From Subhash Chopra, London
Dear England has witnessed its first multicultural riots this August, exploding the earlier myths since the 1980s turmoils of London's Brixton and Tottenham areas that rioting was mainly confined to pockets with concentrations of black communities of West Indian origin unable to cope with the rigours of English discipline and policing. The ugly scenes this time have put an end to the populist politics of making immigrants as scapegoats. This time whites, blacks and Asians have all come out in the free for all looting spree, sometimes in organised gangs and sometimes on the spur of the moment.
Some of the gangs were remarkably savvy in using Twitter, Facebook and BlackBerry messaging and nimble enough to play hide seek with police. The constabulary, which was thinly spread during the first three nights, was clearly taken by surprise to see the trouble flare up at several places simultaneously. Hence its inability to control the situation early enough. By the time the Metropolitan Police, or Met as London police is known, called in additional forces from other parts of the country, lot of damage had been done.
Prime Minister David Cameron and other leaders cut short their holidays and returned to London ( to stop increasing comparisons with Nero fiddling while Rome burns). Greater numbers of police on the streets did the trick to control the rioters, off another controversy over police or politicians claiming the credit for the strategy to finally control riots. The Prime Minister belatedly papered over the cracks by praising the police with full backing of his cabinet colleagues. Nevertheless the row between the Prime Minister and the police continues unabated, especially with Cameron's decision to call in an American police expert on gangs, which has angered British police officers who see it as an insult and reflection on their own competence to deal with crime.
To rub salt on the English wounds, not just the Iranian and Syrian leaders jumped on to mock the London government to keep its own house in order before reading out democracy lessons to others, the nearest rub came from Scotland. The Scottish First Minister, Alex Salmond, chastised the BBC for calling the unrest as U.K. riots. It's a purely England phenomenon, nothing to do with Scotland., Salmond said. The BBC and some of the newspapers like the Guardian took the hint and promptly re-branded the unrest as English riots!

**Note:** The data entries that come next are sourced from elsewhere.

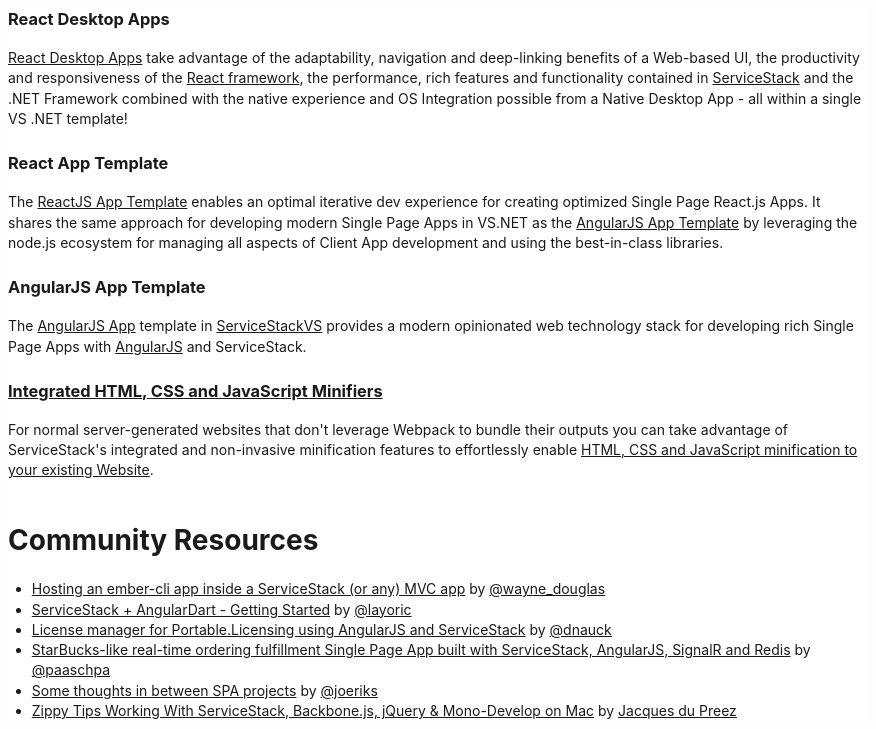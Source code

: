 ### React Desktop Apps

[React Desktop Apps](https://github.com/ServiceStackApps/ReactDesktopApps) take advantage of the adaptability, navigation and deep-linking benefits of a Web-based UI, the productivity and responsiveness of the 
[React framework](https://facebook.github.io/react/),
the performance, rich features and functionality contained in 
[ServiceStack](https://github.com/ServiceStack/ServiceStack/wiki) and the .NET Framework combined with the native experience and OS Integration possible from a Native Desktop App - all within a single VS .NET template!

### React App Template

The [ReactJS App Template](https://github.com/ServiceStackApps/ReactChat) enables an optimal iterative dev experience for creating optimized Single Page React.js Apps. It shares the same approach for developing modern Single Page Apps in VS.NET as the [AngularJS App Template](https://github.com/ServiceStack/ServiceStackVS/blob/master/docs/angular-spa.md) by leveraging the node.js ecosystem for managing all aspects of Client App development and using the best-in-class libraries.

### AngularJS App Template

The [AngularJS App](https://github.com/ServiceStack/ServiceStackVS/blob/master/docs/angular-spa.md) template in [ServiceStackVS](/create-your-first-webservice) provides a modern opinionated web technology stack for developing rich Single Page Apps with [AngularJS](https://angularjs.org) and ServiceStack.

### [Integrated HTML, CSS and JavaScript Minifiers](/html-css-and-javascript-minification)

For normal server-generated websites that don't leverage Webpack to bundle their outputs you can take advantage of ServiceStack's integrated and non-invasive minification features to effortlessly enable [HTML, CSS and JavaScript minification to your existing Website](/html-css-and-javascript-minification).


# Community Resources

  - [Hosting an ember-cli app inside a ServiceStack (or any) MVC app](http://iwayneo.blogspot.co.uk/2014/10/hosting-ember-cli-app-inside.html) by [@wayne_douglas](https://twitter.com/wayne_douglas)
  - [ServiceStack + AngularDart - Getting Started](http://www.layoric.org/2014/01/servicestack-angulardart-getting-started.html) by [@layoric](https://twitter.com/layoric)
  - [License manager for Portable.Licensing using AngularJS and ServiceStack](https://github.com/dnauck/License.Manager) by [@dnauck](https://github.com/dnauck)
  - [StarBucks-like real-time ordering fulfillment Single Page App built with ServiceStack, AngularJS, SignalR and Redis](https://github.com/paaschpa/ordersDemo) by [@paaschpa](https://twitter.com/paaschpa) 
  - [Some thoughts in between SPA projects](http://joeriks.com/2013/05/02/some-thoughts-in-between-spa-projects/) by [@joeriks](https://twitter.com/joeriks)
  - [Zippy Tips Working With ServiceStack, Backbone.js, jQuery & Mono-Develop on Mac](http://openlandscape.net/2011/07/30/zippy-tips-working-with-servicestack-backbone-js-jquery-mono-develop-on-mac/) by [Jacques du Preez](http://openlandscape.net/about/)
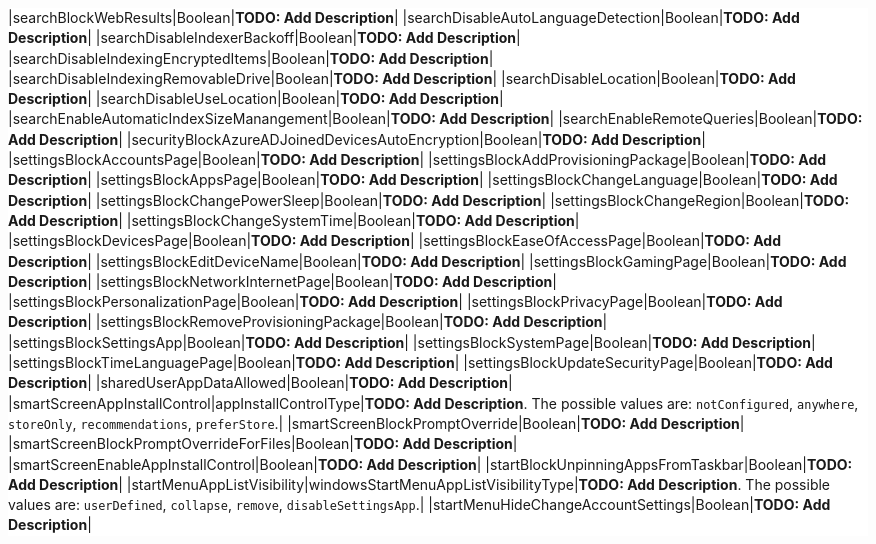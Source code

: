 |searchBlockWebResults|Boolean|**TODO: Add Description**|
|searchDisableAutoLanguageDetection|Boolean|**TODO: Add Description**|
|searchDisableIndexerBackoff|Boolean|**TODO: Add Description**|
|searchDisableIndexingEncryptedItems|Boolean|**TODO: Add Description**|
|searchDisableIndexingRemovableDrive|Boolean|**TODO: Add Description**|
|searchDisableLocation|Boolean|**TODO: Add Description**|
|searchDisableUseLocation|Boolean|**TODO: Add Description**|
|searchEnableAutomaticIndexSizeManangement|Boolean|**TODO: Add Description**|
|searchEnableRemoteQueries|Boolean|**TODO: Add Description**|
|securityBlockAzureADJoinedDevicesAutoEncryption|Boolean|**TODO: Add Description**|
|settingsBlockAccountsPage|Boolean|**TODO: Add Description**|
|settingsBlockAddProvisioningPackage|Boolean|**TODO: Add Description**|
|settingsBlockAppsPage|Boolean|**TODO: Add Description**|
|settingsBlockChangeLanguage|Boolean|**TODO: Add Description**|
|settingsBlockChangePowerSleep|Boolean|**TODO: Add Description**|
|settingsBlockChangeRegion|Boolean|**TODO: Add Description**|
|settingsBlockChangeSystemTime|Boolean|**TODO: Add Description**|
|settingsBlockDevicesPage|Boolean|**TODO: Add Description**|
|settingsBlockEaseOfAccessPage|Boolean|**TODO: Add Description**|
|settingsBlockEditDeviceName|Boolean|**TODO: Add Description**|
|settingsBlockGamingPage|Boolean|**TODO: Add Description**|
|settingsBlockNetworkInternetPage|Boolean|**TODO: Add Description**|
|settingsBlockPersonalizationPage|Boolean|**TODO: Add Description**|
|settingsBlockPrivacyPage|Boolean|**TODO: Add Description**|
|settingsBlockRemoveProvisioningPackage|Boolean|**TODO: Add Description**|
|settingsBlockSettingsApp|Boolean|**TODO: Add Description**|
|settingsBlockSystemPage|Boolean|**TODO: Add Description**|
|settingsBlockTimeLanguagePage|Boolean|**TODO: Add Description**|
|settingsBlockUpdateSecurityPage|Boolean|**TODO: Add Description**|
|sharedUserAppDataAllowed|Boolean|**TODO: Add Description**|
|smartScreenAppInstallControl|appInstallControlType|**TODO: Add Description**. The possible values are: `notConfigured`, `anywhere`, `storeOnly`, `recommendations`, `preferStore`.|
|smartScreenBlockPromptOverride|Boolean|**TODO: Add Description**|
|smartScreenBlockPromptOverrideForFiles|Boolean|**TODO: Add Description**|
|smartScreenEnableAppInstallControl|Boolean|**TODO: Add Description**|
|startBlockUnpinningAppsFromTaskbar|Boolean|**TODO: Add Description**|
|startMenuAppListVisibility|windowsStartMenuAppListVisibilityType|**TODO: Add Description**. The possible values are: `userDefined`, `collapse`, `remove`, `disableSettingsApp`.|
|startMenuHideChangeAccountSettings|Boolean|**TODO: Add Description**|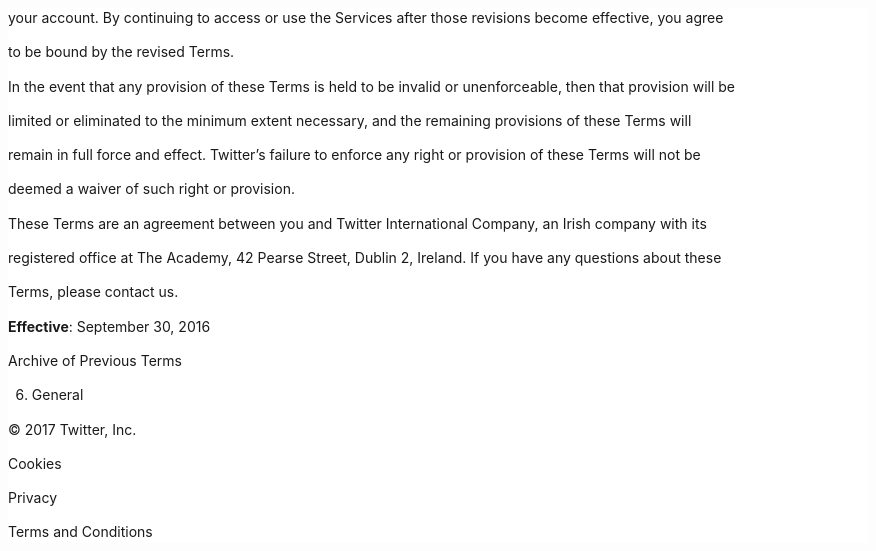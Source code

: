 
your account. By continuing to access or use the Services after those revisions become effective, you agree


to be bound by the revised Terms.


In the event that any provision of these Terms is held to be invalid or unenforceable, then that provision will be


limited or eliminated to the minimum extent necessary, and the remaining provisions of these Terms will


remain in full force and effect. Twitter’s failure to enforce any right or provision of these Terms will not be


deemed a waiver of such right or provision.


These Terms are an agreement between you and Twitter International Company, an Irish company with its


registered office at The Academy, 42 Pearse Street, Dublin 2, Ireland. If you have any questions about these


Terms, please contact us.


**Effective**: September 30, 2016


Archive of Previous Terms


6. General



© 2017 Twitter, Inc.


Cookies


 Privacy


 Terms and Conditions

Be that as it may, there is no unity on what lies at the heart of this explosion whose television images have lowered the image of Britain, sorry England, across the globe, especially when London is to host Olympics next year. The picture of an England athlete billed as Olympics ambassador allegedly "hurling bricks at police" is a blow to the country's Games image. Her mother felt so shocked and shamed that she herself informed the police and aik her daughter, saying: "I had to do what was right." An eleven-year-old white rioter was also shopped by his mother. Even a young soldier back from Afghanistan has been charge sheeted on the looters list, with some more names likely to be added. The number of offenders, already charged or likely to be charged is set to go beyond three thousand with magistrates holding 24-hour courts to hand out quick punishment. The cost of the riots will inevitably run into millions of pounds, besides claiming five lives including three brothers in Birmingham from the
Pakistani diaspora in a hit-and-run car drive by hooligans.
Political leaders and analysts are hard put to come to a consensus on the cause and remedy of these riots. Prime Minister Cameron and most of his Tory party supporters have called it " criminality, pure and simple" which must be dealt with firmly. A parliamentary committee of inquiry has been ordered. Others are not so sure. Opposition Labour leader Ed Miliband has called for a wider Commission of Inquiry into the riots.
Still others view the riots as an uprising of the dispossessed, of losers in education, jobs and hope. Not all are jobless or futureless. A primary school teaching assistant has been caught as has been a millionaire's daughter. Obviously some were there for the heck of it. For the thrill. But it would be churlish to deny that most come from poorer backgrounds with poor education unfit for a job. Interviewed on the BBC Radio 4 , one Labour MP stressed the need for finding work for the young and hopeless, while his Tory counterpart emphasised the need for discipline at home and school, though agreeingon the need for jobs. The Tory establishment seems to be united on what Cameron and his cabinet colleagues call "zero tolerance" towards crime, rendering the life of ring leaders of crime gangs difficult day in day out. Daily police knocks on the gangsters' doors seems to be the new tough line.
Highly acclaimed novelist Hari Kunzru, partly of Indian lineage, takes a harsh look at the scene when he says in a newspaper article that faced with end of good times in the current economic downturn, people are tempted to help themselves. " Fear and greed are our ruling passions. That's true of the kids smashing shop windows to steal trainers. It's also true of MPs fiddling their expenses, the police officers taking backhanders, the journalists (hacking) into phones….. The example has been set by our new masters, the one percent for whom and by whom we are governed….
"The poor hate the rich and the 'feds' who enforce their laws. The rich hate the poor, who frighten them,"
In short the riots show of the gulf between the haves and have-nots.
Not too dissimilar from the uprisings of India's poor tribals branded as "Maoists" in Orissa, Chchattisgarh and elsewhere.